0126 GMT December 09, 2022
Twitter, Spotify, and Reddit were among the sites taken offline on Friday, according to BBC.
Each uses a company called Dyn, which was the target of the attack, to direct users to its website.
Security analysts now believe the attack used the 'Internet of things' — web-connected home devices — to launch the assault.
Dyn is a DNS service — an Internet 'phone book' which directs users to the Internet address where the website is stored.
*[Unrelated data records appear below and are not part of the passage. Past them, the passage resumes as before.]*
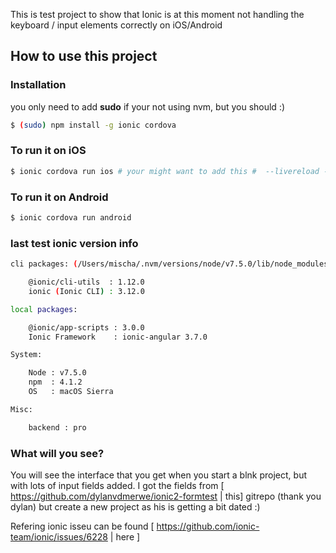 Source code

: This is test project to show that Ionic is at this moment not handling the keyboard / input elements correctly on iOS/Android

## How to use this project

### Installation

you only need to add **sudo** if your not using nvm, but you should :)

```bash
$ (sudo) npm install -g ionic cordova
```

### To run it on iOS

```bash
$ ionic cordova run ios # your might want to add this #  --livereload -- --developmentTeam="<your development time id>" --codeSignIdentity="iPhone Developer"
```

### To run it on Android

```bash
$ ionic cordova run android
```

### last test ionic version info

```bash
cli packages: (/Users/mischa/.nvm/versions/node/v7.5.0/lib/node_modules)

    @ionic/cli-utils  : 1.12.0
    ionic (Ionic CLI) : 3.12.0

local packages:

    @ionic/app-scripts : 3.0.0
    Ionic Framework    : ionic-angular 3.7.0

System:

    Node : v7.5.0
    npm  : 4.1.2
    OS   : macOS Sierra

Misc:

    backend : pro
```

### What will you see?

You will see the interface that you get when you start a blnk project, but with lots of input fields added.
I got the fields from [ https://github.com/dylanvdmerwe/ionic2-formtest | this] gitrepo (thank you dylan)
but create a new project as his is getting a bit dated :)

Refering ionic isseu can be found [ https://github.com/ionic-team/ionic/issues/6228 | here ]
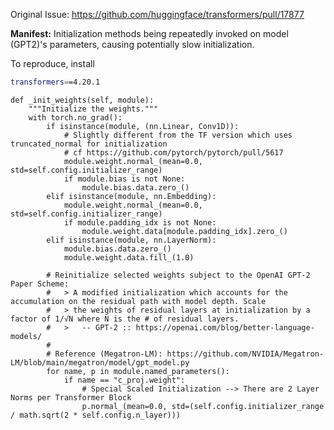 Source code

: Original Issue: https://github.com/huggingface/transformers/pull/17877

**Manifest:**
Initialization methods being repeatedly invoked on model (GPT2)'s parameters, causing potentially slow initialization.

To reproduce, install 
```bash
transformers==4.20.1
```


    def _init_weights(self, module):
        """Initialize the weights."""
        with torch.no_grad():
            if isinstance(module, (nn.Linear, Conv1D)):
                # Slightly different from the TF version which uses truncated_normal for initialization
                # cf https://github.com/pytorch/pytorch/pull/5617
                module.weight.normal_(mean=0.0, std=self.config.initializer_range)
                if module.bias is not None:
                    module.bias.data.zero_()
            elif isinstance(module, nn.Embedding):
                module.weight.normal_(mean=0.0, std=self.config.initializer_range)
                if module.padding_idx is not None:
                    module.weight.data[module.padding_idx].zero_()
            elif isinstance(module, nn.LayerNorm):
                module.bias.data.zero_()
                module.weight.data.fill_(1.0)

            # Reinitialize selected weights subject to the OpenAI GPT-2 Paper Scheme:
            #   > A modified initialization which accounts for the accumulation on the residual path with model depth. Scale
            #   > the weights of residual layers at initialization by a factor of 1/√N where N is the # of residual layers.
            #   >   -- GPT-2 :: https://openai.com/blog/better-language-models/
            #
            # Reference (Megatron-LM): https://github.com/NVIDIA/Megatron-LM/blob/main/megatron/model/gpt_model.py
            for name, p in module.named_parameters():
                if name == "c_proj.weight":
                    # Special Scaled Initialization --> There are 2 Layer Norms per Transformer Block
                    p.normal_(mean=0.0, std=(self.config.initializer_range / math.sqrt(2 * self.config.n_layer)))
Such services are a crucial part of web infrastructure.
On Friday, it came under attack — a distributed denial of service (DDoS) — which relies on thousands of machines sending co-ordinate messages to overwhelm the service.
The 'global event' involved 'tens of millions' of Internet addresses.
Security firm Flashpoint said it had confirmed that the attack used 'botnets' infected with the 'Mirai' malware.
Many of the devices involved come from Chinese manufacturers, with easy-to-guess usernames and passwords that cannot be changed by the user — a vulnerability which the malware exploits.
"Mirai scours the Web for IoT (Internet of Things) devices protected by little more than factory-default usernames and passwords," explained cybersecurity expert Brian Krebs.
"And then enlists the devices in attacks that hurl junk traffic at an online target until it can no longer accommodate legitimate visitors or users."
The owner of the device would generally have no way of knowing that it had been compromised to use in an attack, he wrote.
Krebs is intimately familiar with this type of incident, after his website was targeted by a similar assault in September, in one of the biggest web attacks ever seen.
The incidents mark a change in tactics for online attackers.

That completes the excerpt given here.